**GOAL OF THE EXERCISE**. Could you filter the records below down to the lines that include the word "University"?
# # # #
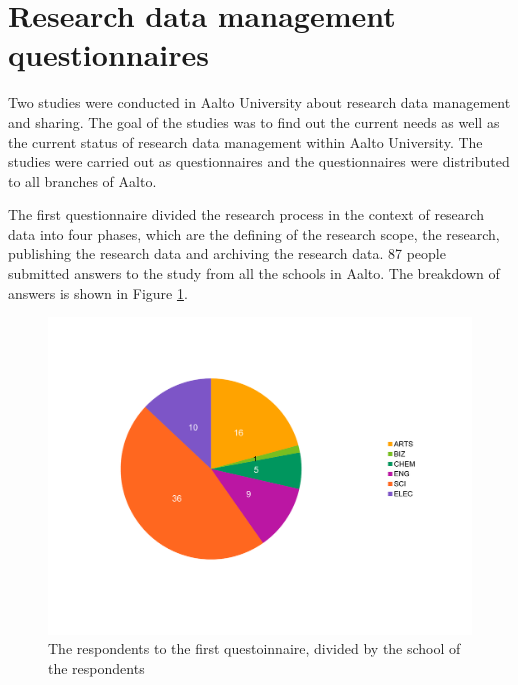 \fi

\section{Research data management questionnaires}
\label{sec:questionnaire}

Two studies were conducted in Aalto University about research data management
and sharing. The goal of the studies was to find out the current needs as well
as the current status of research data management within Aalto University. The
studies were carried out as questionnaires and the questionnaires were
distributed to all branches of Aalto.

The first questionnaire divided
the research process in the context of research data into four phases, which
are the defining of the research scope, the research, publishing the research
data and archiving the research data. 87 people submitted answers to the study from all the
schools in Aalto. The breakdown of answers is shown in Figure \ref{fig:chart_answers}.

\begin{figure}
    \begin{centering}
        \includegraphics[width=\textwidth]{images/chart_answers}
    \end{centering}
    \caption{The respondents to the first questoinnaire, divided by the school of the respondents}
    \label{fig:chart_answers}
\end{figure}

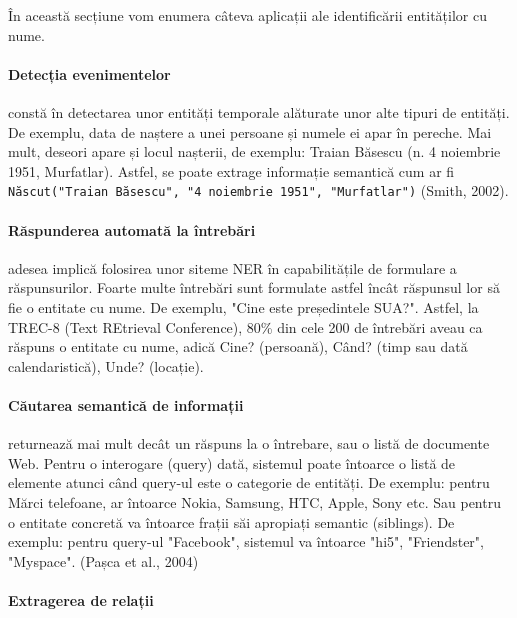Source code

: În această secțiune vom enumera câteva aplicații ale identificării entităților cu nume.

\paragraph{Detecția evenimentelor}

constă în detectarea unor entități temporale alăturate unor alte tipuri de entități. De exemplu, data de naștere a unei persoane și numele ei apar în pereche. Mai mult, deseori apare și locul nașterii, de exemplu: Traian Băsescu (n. 4 noiembrie 1951, Murfatlar). Astfel, se poate extrage informație semantică cum ar fi \texttt{Născut("Traian Băsescu", "4 noiembrie 1951", "Murfatlar")} (Smith, 2002).\cite{Smith02detectingand}

\paragraph{Răspunderea automată la întrebări}

adesea implică folosirea unor siteme NER în capabilitățile de formulare a răspunsurilor. Foarte multe întrebări sunt formulate astfel încât răspunsul lor să fie o entitate cu nume. De exemplu, "Cine este președintele SUA?". Astfel, la TREC-8 (Text REtrieval Conference), 80\% din cele 200 de întrebări aveau ca răspuns o entitate cu nume, adică Cine? (persoană), Când? (timp sau dată calendaristică), Unde? (locație).\cite{trec8}

\paragraph{Căutarea semantică de informații}

returnează mai mult decât un răspuns la o întrebare, sau o listă de documente Web. Pentru o interogare (query) dată, sistemul poate întoarce o listă de elemente atunci când query-ul este o categorie de entități. De exemplu: pentru Mărci telefoane, ar întoarce Nokia, Samsung, HTC, Apple, Sony etc. Sau pentru o entitate concretă va întoarce frații săi apropiați semantic (siblings). De exemplu: pentru query-ul "Facebook", sistemul va întoarce "hi5", "Friendster", "Myspace". (Pașca et al., 2004)\cite{pasca2004}

\paragraph{Extragerea de relații}
\label{paragraph:relation}

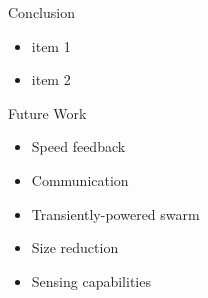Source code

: \documentclass{beamer}
\begin{document}
\begin{frame}{Conclusion}
	\begin{itemize}
		\item item 1
		\item item 2
	\end{itemize}
\end{frame}

\begin{frame}{Future Work}
	\begin{itemize}
		\setlength\itemsep{1em}
		\item Speed feedback 
		\item Communication
		\item Transiently-powered swarm
		\item Size reduction
		\item Sensing capabilities
	\end{itemize}
\end{frame}
\end{document}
# # # #
**SOLUTION FOR THIS TASK**.
Two studies were conducted in Aalto University about research data management
as the current status of research data management within Aalto University. The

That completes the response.